Arbitrariness or deficiencies of logic in the decision-making process may, if sufficiently serious, make the decision unreasonable.
A decision may be judged to be unreasonable if it is based on a conclusion that is not supported at all by evidence or good reasons, or where no reasonable person would consider the evidence to be sufficient to support the conclusion drawn.

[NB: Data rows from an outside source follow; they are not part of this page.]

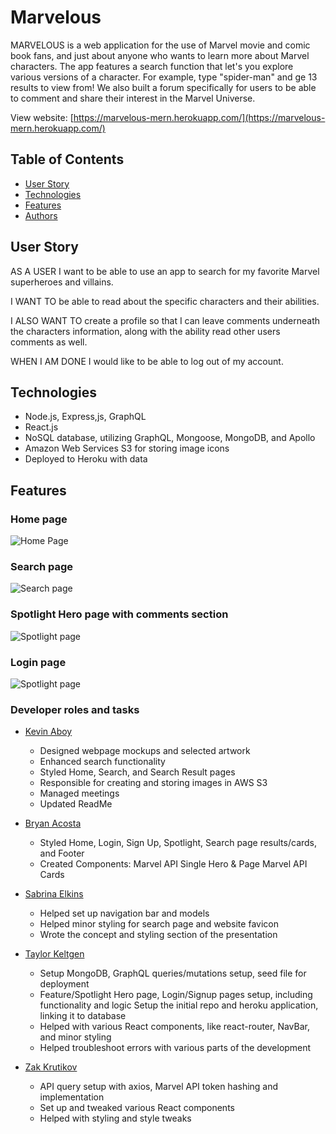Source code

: # Marvelous

MARVELOUS is a web application for the use of Marvel movie and comic book fans, and just about anyone who wants to learn more about Marvel characters. The app features a search function that let's you explore various versions of a character. For example, type "spider-man" and ge 13 results to view from! We also built a forum specifically for users to be able to comment and share their interest in the Marvel Universe. 

View website: [https://marvelous-mern.herokuapp.com/](https://marvelous-mern.herokuapp.com/)

## Table of Contents
  - [User Story](#user-story)
  - [Technologies](#technologies)
  - [Features](#features)
  - [Authors](#authors)

## User Story
AS A USER I want to be able to use an app to search for my favorite Marvel superheroes and villains. 

I WANT TO be able to read about the specific characters and their abilities. 

I ALSO WANT TO create a profile so that I can leave comments underneath the characters information, along with the ability read other users comments as well. 

WHEN I AM DONE I would like to be able to log out of my account.


## Technologies
- Node.js, Express,js, GraphQL
- React.js
- NoSQL database, utilizing GraphQL, Mongoose, MongoDB, and Apollo
- Amazon Web Services S3 for storing image icons
- Deployed to Heroku with data

## Features

### Home page
![Home Page](client/src/assets/images/marvelous-homepage.png)

### Search page
![Search page](client/src/assets/images/marvelous-search.png)

### Spotlight Hero page with comments section
![Spotlight page](client/src/assets/images/marvelous-spotlight.png)

### Login page
![Spotlight page](client/src/assets/images/marvelous-login.png)

### Developer roles and tasks

- [Kevin Aboy](https://github.com/kevinaboy)
  - Designed webpage mockups and selected artwork
  - Enhanced search functionality
  - Styled Home, Search, and Search Result pages
  - Responsible for creating and storing images in AWS S3
  - Managed meetings
  - Updated ReadMe
- [Bryan Acosta](https://github.com/TheBryan-Acosta)
  - Styled Home, Login, Sign Up, Spotlight, Search page results/cards, and Footer
  - Created Components: Marvel API Single Hero & Page Marvel API Cards
- [Sabrina Elkins](https://github.com/sabrinaelkins)
  - Helped set up navigation bar and models
  - Helped minor styling for search page and website favicon
  - Wrote the concept and styling section of the presentation
  
- [Taylor Keltgen](https://github.com/taylorkeltgen/want-to-buy)
  - Setup MongoDB, GraphQL queries/mutations setup, seed file for deployment
  - Feature/Spotlight Hero page, Login/Signup pages setup, including functionality and logic
  Setup the initial repo and heroku application, linking it to database
  - Helped with various React components, like react-router, NavBar, and minor styling
  - Helped troubleshoot errors with various parts of the development

- [Zak Krutikov](https://github.com/zkrutikov)
  - API query setup with axios, Marvel API token hashing and implementation
  - Set up and tweaked various React components
  - Helped with styling and style tweaks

In order to be found to be unreasonable, the conclusion drawn must have been material or integral to the decision-maker’s reasoning for the decision (e.g. a planning development decision based on a conclusion that the development would only partially affect the view from the claimant’s window was unreasonable since, in fact, the development would obstruct the view completely) (Jagendorf v Secretary of State  JPL 771).
Depending on the context, a decision may also be unreasonable if the Court finds that the weight of evidence pointing to one course of action is overwhelming but that the decision-maker has opted to decide the matter in a different and opposing way (Emma Hotels Ltd v Secretary of State for the Environment (1980) 41 P&CR 255). Similarly, a decision may be unreasonable if “manifestly excessive” or if “manifestly inadequate” weight has been given to a particular relevant consideration (Secretary of State for Trade and Industry ex p BT3G Ltd  Eu LR 325).
A decision which is made without alternatives being considered may be unreasonable. Unreasonableness may also be inferred from a decision-maker’s failure to give reasons for the decision made where they are required (Padfield v Minister of Agriculture Fisheries and Food  AC 997).